Söyleyecek bir sözün varsa, her zaman üstüne söz söyleyecekte vardır. Eğer söyleyecek birden çok sözün varsa, sana söz söyleyeceklerin sayısı da artar. Yani aslında fikirlerimizi ne kadar çok ortaya koyarsak , o kadar çok muhalif kazanmış oluruz. Fikir tabanlı habercilik , muhabir tabanlı haberciliğe göre yapılması kolay gözükse de , eğer haberci gerçekten hiç bir kişi ya da kuruma bağlı kalmadan kendi fikrini ortaya koyabiliyorsa, o zaman işi zordur. Dayanacağı hiç kimse olmadan sadece tek destekçisi “fikri” olan kişi yalnızdır ve yalnızlık aslında hiç bir zaman kolay olmamıştır.
Bu hafta içinde Mehmet Ali Birand’ı uğurladık aramızdan. Aynı hafta Hrant Dink’i andık gelecek hafta ise Uğur Mumcu’yu anacağız. Hrant için adalet isterken , Mumcu için bir kez daha “uğurlar olsun” diyeceğiz.
Her ölüm erken ölümdür demiş yine bir ocak ayında kaybettiğimiz Cemal Süreya ama bu üç ölüm arasından , Mehmet Ali Birand, Uğur Mumcu ve Hrant Dink’le karşılaştırıldığında belki biraz daha şanslıydı diyebiliriz. Ölüm için ecel, bir tetikçi ya da bir bombadan önce gelmişti. Üstelikte 71 yıl beklemişti. Bazı insanlara ölüm yakışmaz , Birand da onlardan biriydi. Sanki her Kanal D’ yi açısımızda, o hayat enerjisi ve gülen yüzüyle her zaman heyecanlı bir şekilde yer yer takılarak bazen de günleri karıştırarak bize bir şeyler anlatacak gibiydi. Bu yüzden ölümüne kimileri çok üzüldü, kimileri çok şaşırdı , kimileriyse hala kabul edemedi. Bazılarınınsa ölüm hep üstündeydi, Mumcu ve Hırant gibi. Onların ölümüne ise kimileri çok üzüldü , kimileri çok sevindi. Bir “fikri” savunduklarından, bir çok grubu , kurumu ve kişileri karşılarına almışlardı. Sevenleri kadar sevmeyenleri de vardı , nefret eden bile çoktu, öldürmek isteyenlerse sonuca en çok mutlu olanlardı.

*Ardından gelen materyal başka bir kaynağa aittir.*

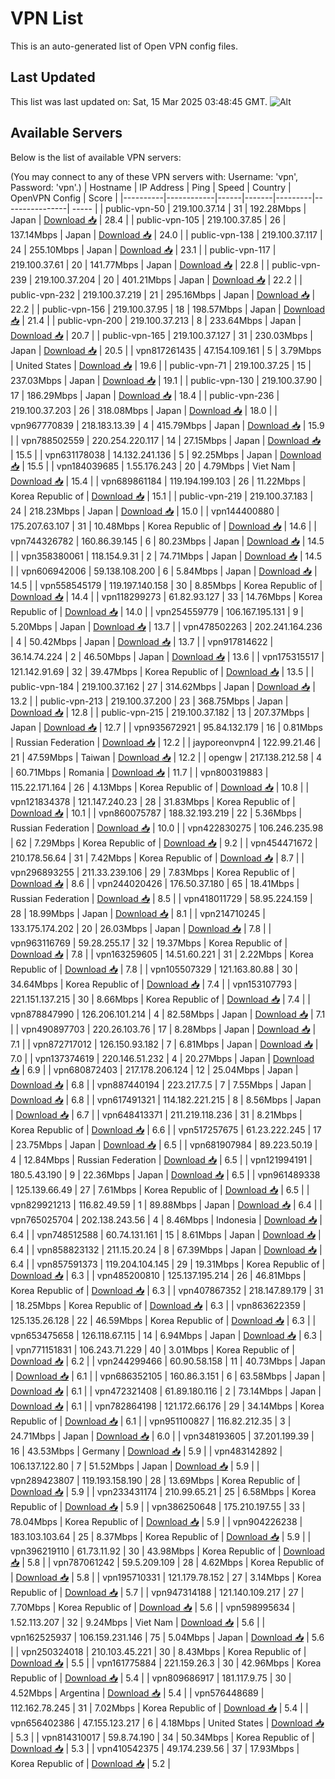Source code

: # VPN List

This is an auto-generated list of Open VPN config files.

## Last Updated

This list was last updated on: Sat, 15 Mar 2025 03:48:45 GMT.
![Alt](https://repobeats.axiom.co/api/embed/186b98318ef1479477931607c1ad7d823f12451f.svg "Repobeats analytics image")

## Available Servers

Below is the list of available VPN servers:

(You may connect to any of these VPN servers with: Username: 'vpn', Password: 'vpn'.)
| Hostname | IP Address | Ping | Speed | Country | OpenVPN Config | Score |
|----------|------------|------|-------|---------|----------------| ----- |
| public-vpn-50 | 219.100.37.14 | 31 | 192.28Mbps | Japan | [Download 📥](./configs/server_0_JP.ovpn) | 28.4 |
| public-vpn-105 | 219.100.37.85 | 26 | 137.14Mbps | Japan | [Download 📥](./configs/server_1_JP.ovpn) | 24.0 |
| public-vpn-138 | 219.100.37.117 | 24 | 255.10Mbps | Japan | [Download 📥](./configs/server_2_JP.ovpn) | 23.1 |
| public-vpn-117 | 219.100.37.61 | 20 | 141.77Mbps | Japan | [Download 📥](./configs/server_3_JP.ovpn) | 22.8 |
| public-vpn-239 | 219.100.37.204 | 20 | 401.21Mbps | Japan | [Download 📥](./configs/server_4_JP.ovpn) | 22.2 |
| public-vpn-232 | 219.100.37.219 | 21 | 295.16Mbps | Japan | [Download 📥](./configs/server_5_JP.ovpn) | 22.2 |
| public-vpn-156 | 219.100.37.95 | 18 | 198.57Mbps | Japan | [Download 📥](./configs/server_6_JP.ovpn) | 21.4 |
| public-vpn-200 | 219.100.37.213 | 8 | 233.64Mbps | Japan | [Download 📥](./configs/server_7_JP.ovpn) | 20.7 |
| public-vpn-165 | 219.100.37.127 | 31 | 230.03Mbps | Japan | [Download 📥](./configs/server_8_JP.ovpn) | 20.5 |
| vpn817261435 | 47.154.109.161 | 5 | 3.79Mbps | United States | [Download 📥](./configs/server_9_US.ovpn) | 19.6 |
| public-vpn-71 | 219.100.37.25 | 15 | 237.03Mbps | Japan | [Download 📥](./configs/server_10_JP.ovpn) | 19.1 |
| public-vpn-130 | 219.100.37.90 | 17 | 186.29Mbps | Japan | [Download 📥](./configs/server_11_JP.ovpn) | 18.4 |
| public-vpn-236 | 219.100.37.203 | 26 | 318.08Mbps | Japan | [Download 📥](./configs/server_12_JP.ovpn) | 18.0 |
| vpn967770839 | 218.183.13.39 | 4 | 415.79Mbps | Japan | [Download 📥](./configs/server_13_JP.ovpn) | 15.9 |
| vpn788502559 | 220.254.220.117 | 14 | 27.15Mbps | Japan | [Download 📥](./configs/server_14_JP.ovpn) | 15.5 |
| vpn631178038 | 14.132.241.136 | 5 | 92.25Mbps | Japan | [Download 📥](./configs/server_15_JP.ovpn) | 15.5 |
| vpn184039685 | 1.55.176.243 | 20 | 4.79Mbps | Viet Nam | [Download 📥](./configs/server_16_VN.ovpn) | 15.4 |
| vpn689861184 | 119.194.199.103 | 26 | 11.22Mbps | Korea Republic of | [Download 📥](./configs/server_17_KR.ovpn) | 15.1 |
| public-vpn-219 | 219.100.37.183 | 24 | 218.23Mbps | Japan | [Download 📥](./configs/server_18_JP.ovpn) | 15.0 |
| vpn144400880 | 175.207.63.107 | 31 | 10.48Mbps | Korea Republic of | [Download 📥](./configs/server_19_KR.ovpn) | 14.6 |
| vpn744326782 | 160.86.39.145 | 6 | 80.23Mbps | Japan | [Download 📥](./configs/server_20_JP.ovpn) | 14.5 |
| vpn358380061 | 118.154.9.31 | 2 | 74.71Mbps | Japan | [Download 📥](./configs/server_21_JP.ovpn) | 14.5 |
| vpn606942006 | 59.138.108.200 | 6 | 5.84Mbps | Japan | [Download 📥](./configs/server_22_JP.ovpn) | 14.5 |
| vpn558545179 | 119.197.140.158 | 30 | 8.85Mbps | Korea Republic of | [Download 📥](./configs/server_23_KR.ovpn) | 14.4 |
| vpn118299273 | 61.82.93.127 | 33 | 14.76Mbps | Korea Republic of | [Download 📥](./configs/server_24_KR.ovpn) | 14.0 |
| vpn254559779 | 106.167.195.131 | 9 | 5.20Mbps | Japan | [Download 📥](./configs/server_25_JP.ovpn) | 13.7 |
| vpn478502263 | 202.241.164.236 | 4 | 50.42Mbps | Japan | [Download 📥](./configs/server_26_JP.ovpn) | 13.7 |
| vpn917814622 | 36.14.74.224 | 2 | 46.50Mbps | Japan | [Download 📥](./configs/server_27_JP.ovpn) | 13.6 |
| vpn175315517 | 121.142.91.69 | 32 | 39.47Mbps | Korea Republic of | [Download 📥](./configs/server_28_KR.ovpn) | 13.5 |
| public-vpn-184 | 219.100.37.162 | 27 | 314.62Mbps | Japan | [Download 📥](./configs/server_29_JP.ovpn) | 13.2 |
| public-vpn-213 | 219.100.37.200 | 23 | 368.75Mbps | Japan | [Download 📥](./configs/server_30_JP.ovpn) | 12.8 |
| public-vpn-215 | 219.100.37.182 | 13 | 207.37Mbps | Japan | [Download 📥](./configs/server_31_JP.ovpn) | 12.7 |
| vpn935672921 | 95.84.132.179 | 16 | 0.81Mbps | Russian Federation | [Download 📥](./configs/server_32_RU.ovpn) | 12.2 |
| jayporeonvpn4 | 122.99.21.46 | 21 | 47.59Mbps | Taiwan | [Download 📥](./configs/server_33_TW.ovpn) | 12.2 |
| opengw | 217.138.212.58 | 4 | 60.71Mbps | Romania | [Download 📥](./configs/server_34_RO.ovpn) | 11.7 |
| vpn800319883 | 115.22.171.164 | 26 | 4.13Mbps | Korea Republic of | [Download 📥](./configs/server_35_KR.ovpn) | 10.8 |
| vpn121834378 | 121.147.240.23 | 28 | 31.83Mbps | Korea Republic of | [Download 📥](./configs/server_36_KR.ovpn) | 10.1 |
| vpn860075787 | 188.32.193.219 | 22 | 5.36Mbps | Russian Federation | [Download 📥](./configs/server_37_RU.ovpn) | 10.0 |
| vpn422830275 | 106.246.235.98 | 62 | 7.29Mbps | Korea Republic of | [Download 📥](./configs/server_38_KR.ovpn) | 9.2 |
| vpn454471672 | 210.178.56.64 | 31 | 7.42Mbps | Korea Republic of | [Download 📥](./configs/server_39_KR.ovpn) | 8.7 |
| vpn296893255 | 211.33.239.106 | 29 | 7.83Mbps | Korea Republic of | [Download 📥](./configs/server_40_KR.ovpn) | 8.6 |
| vpn244020426 | 176.50.37.180 | 65 | 18.41Mbps | Russian Federation | [Download 📥](./configs/server_41_RU.ovpn) | 8.5 |
| vpn418011729 | 58.95.224.159 | 28 | 18.99Mbps | Japan | [Download 📥](./configs/server_42_JP.ovpn) | 8.1 |
| vpn214710245 | 133.175.174.202 | 20 | 26.03Mbps | Japan | [Download 📥](./configs/server_43_JP.ovpn) | 7.8 |
| vpn963116769 | 59.28.255.17 | 32 | 19.37Mbps | Korea Republic of | [Download 📥](./configs/server_44_KR.ovpn) | 7.8 |
| vpn163259605 | 14.51.60.221 | 31 | 2.22Mbps | Korea Republic of | [Download 📥](./configs/server_45_KR.ovpn) | 7.8 |
| vpn105507329 | 121.163.80.88 | 30 | 34.64Mbps | Korea Republic of | [Download 📥](./configs/server_46_KR.ovpn) | 7.4 |
| vpn153107793 | 221.151.137.215 | 30 | 8.66Mbps | Korea Republic of | [Download 📥](./configs/server_47_KR.ovpn) | 7.4 |
| vpn878847990 | 126.206.101.214 | 4 | 82.58Mbps | Japan | [Download 📥](./configs/server_48_JP.ovpn) | 7.1 |
| vpn490897703 | 220.26.103.76 | 17 | 8.28Mbps | Japan | [Download 📥](./configs/server_49_JP.ovpn) | 7.1 |
| vpn872717012 | 126.150.93.182 | 7 | 6.81Mbps | Japan | [Download 📥](./configs/server_50_JP.ovpn) | 7.0 |
| vpn137374619 | 220.146.51.232 | 4 | 20.27Mbps | Japan | [Download 📥](./configs/server_51_JP.ovpn) | 6.9 |
| vpn680872403 | 217.178.206.124 | 12 | 25.04Mbps | Japan | [Download 📥](./configs/server_52_JP.ovpn) | 6.8 |
| vpn887440194 | 223.217.7.5 | 7 | 7.55Mbps | Japan | [Download 📥](./configs/server_53_JP.ovpn) | 6.8 |
| vpn617491321 | 114.182.221.215 | 8 | 8.56Mbps | Japan | [Download 📥](./configs/server_54_JP.ovpn) | 6.7 |
| vpn648413371 | 211.219.118.236 | 31 | 8.21Mbps | Korea Republic of | [Download 📥](./configs/server_55_KR.ovpn) | 6.6 |
| vpn517257675 | 61.23.222.245 | 17 | 23.75Mbps | Japan | [Download 📥](./configs/server_56_JP.ovpn) | 6.5 |
| vpn681907984 | 89.223.50.19 | 4 | 12.84Mbps | Russian Federation | [Download 📥](./configs/server_57_RU.ovpn) | 6.5 |
| vpn121994191 | 180.5.43.190 | 9 | 22.36Mbps | Japan | [Download 📥](./configs/server_58_JP.ovpn) | 6.5 |
| vpn961489338 | 125.139.66.49 | 27 | 7.61Mbps | Korea Republic of | [Download 📥](./configs/server_59_KR.ovpn) | 6.5 |
| vpn829921213 | 116.82.49.59 | 1 | 89.88Mbps | Japan | [Download 📥](./configs/server_60_JP.ovpn) | 6.4 |
| vpn765025704 | 202.138.243.56 | 4 | 8.46Mbps | Indonesia | [Download 📥](./configs/server_61_ID.ovpn) | 6.4 |
| vpn748512588 | 60.74.131.161 | 15 | 8.61Mbps | Japan | [Download 📥](./configs/server_62_JP.ovpn) | 6.4 |
| vpn858823132 | 211.15.20.24 | 8 | 67.39Mbps | Japan | [Download 📥](./configs/server_63_JP.ovpn) | 6.4 |
| vpn857591373 | 119.204.104.145 | 29 | 19.31Mbps | Korea Republic of | [Download 📥](./configs/server_64_KR.ovpn) | 6.3 |
| vpn485200810 | 125.137.195.214 | 26 | 46.81Mbps | Korea Republic of | [Download 📥](./configs/server_65_KR.ovpn) | 6.3 |
| vpn407867352 | 218.147.89.179 | 31 | 18.25Mbps | Korea Republic of | [Download 📥](./configs/server_66_KR.ovpn) | 6.3 |
| vpn863622359 | 125.135.26.128 | 22 | 46.59Mbps | Korea Republic of | [Download 📥](./configs/server_67_KR.ovpn) | 6.3 |
| vpn653475658 | 126.118.67.115 | 14 | 6.94Mbps | Japan | [Download 📥](./configs/server_68_JP.ovpn) | 6.3 |
| vpn771151831 | 106.243.71.229 | 40 | 3.01Mbps | Korea Republic of | [Download 📥](./configs/server_69_KR.ovpn) | 6.2 |
| vpn244299466 | 60.90.58.158 | 11 | 40.73Mbps | Japan | [Download 📥](./configs/server_70_JP.ovpn) | 6.1 |
| vpn686352105 | 160.86.3.151 | 6 | 63.58Mbps | Japan | [Download 📥](./configs/server_71_JP.ovpn) | 6.1 |
| vpn472321408 | 61.89.180.116 | 2 | 73.14Mbps | Japan | [Download 📥](./configs/server_72_JP.ovpn) | 6.1 |
| vpn782864198 | 121.172.66.176 | 29 | 34.14Mbps | Korea Republic of | [Download 📥](./configs/server_73_KR.ovpn) | 6.1 |
| vpn951100827 | 116.82.212.35 | 3 | 24.71Mbps | Japan | [Download 📥](./configs/server_74_JP.ovpn) | 6.0 |
| vpn348193605 | 37.201.199.39 | 16 | 43.53Mbps | Germany | [Download 📥](./configs/server_75_DE.ovpn) | 5.9 |
| vpn483142892 | 106.137.122.80 | 7 | 51.52Mbps | Japan | [Download 📥](./configs/server_76_JP.ovpn) | 5.9 |
| vpn289423807 | 119.193.158.190 | 28 | 13.69Mbps | Korea Republic of | [Download 📥](./configs/server_77_KR.ovpn) | 5.9 |
| vpn233431174 | 210.99.65.21 | 25 | 6.58Mbps | Korea Republic of | [Download 📥](./configs/server_78_KR.ovpn) | 5.9 |
| vpn386250648 | 175.210.197.55 | 33 | 78.04Mbps | Korea Republic of | [Download 📥](./configs/server_79_KR.ovpn) | 5.9 |
| vpn904226238 | 183.103.103.64 | 25 | 8.37Mbps | Korea Republic of | [Download 📥](./configs/server_80_KR.ovpn) | 5.9 |
| vpn396219110 | 61.73.11.92 | 30 | 43.98Mbps | Korea Republic of | [Download 📥](./configs/server_81_KR.ovpn) | 5.8 |
| vpn787061242 | 59.5.209.109 | 28 | 4.62Mbps | Korea Republic of | [Download 📥](./configs/server_82_KR.ovpn) | 5.8 |
| vpn195710331 | 121.179.78.152 | 27 | 3.14Mbps | Korea Republic of | [Download 📥](./configs/server_83_KR.ovpn) | 5.7 |
| vpn947314188 | 121.140.109.217 | 27 | 7.70Mbps | Korea Republic of | [Download 📥](./configs/server_84_KR.ovpn) | 5.6 |
| vpn598995634 | 1.52.113.207 | 32 | 9.24Mbps | Viet Nam | [Download 📥](./configs/server_85_VN.ovpn) | 5.6 |
| vpn162525937 | 106.159.231.146 | 75 | 5.04Mbps | Japan | [Download 📥](./configs/server_86_JP.ovpn) | 5.6 |
| vpn250324018 | 210.103.45.221 | 30 | 8.43Mbps | Korea Republic of | [Download 📥](./configs/server_87_KR.ovpn) | 5.5 |
| vpn161775884 | 221.159.26.3 | 30 | 42.96Mbps | Korea Republic of | [Download 📥](./configs/server_88_KR.ovpn) | 5.4 |
| vpn809686917 | 181.117.9.75 | 30 | 4.52Mbps | Argentina | [Download 📥](./configs/server_89_AR.ovpn) | 5.4 |
| vpn576448689 | 112.162.78.245 | 31 | 7.02Mbps | Korea Republic of | [Download 📥](./configs/server_90_KR.ovpn) | 5.4 |
| vpn656402386 | 47.155.123.217 | 6 | 4.18Mbps | United States | [Download 📥](./configs/server_91_US.ovpn) | 5.3 |
| vpn814310017 | 59.8.74.190 | 34 | 50.34Mbps | Korea Republic of | [Download 📥](./configs/server_92_KR.ovpn) | 5.3 |
| vpn410542375 | 49.174.239.56 | 37 | 17.93Mbps | Korea Republic of | [Download 📥](./configs/server_93_KR.ovpn) | 5.2 |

Gazeteci olmak hiç bir zaman kolay olmadı. Onlar için ecel ile ölmek aslında bir kardı. Üç ölüm aynı ayda olunca ister istemez bir kıyaslama yaptırdı ve “keşke Mumcu ve Hrant’ın da bir 71 yılı ve Birand gibi her akşam söyleyecek bir sözü olsaydı” dedirtti.. Gidenlerin ardından temennimiz , her gazetecimizin üretmek ve fikirlerini söyleyebilmek için en az Birand kadar uzun bir ömre sahip olmasıdır.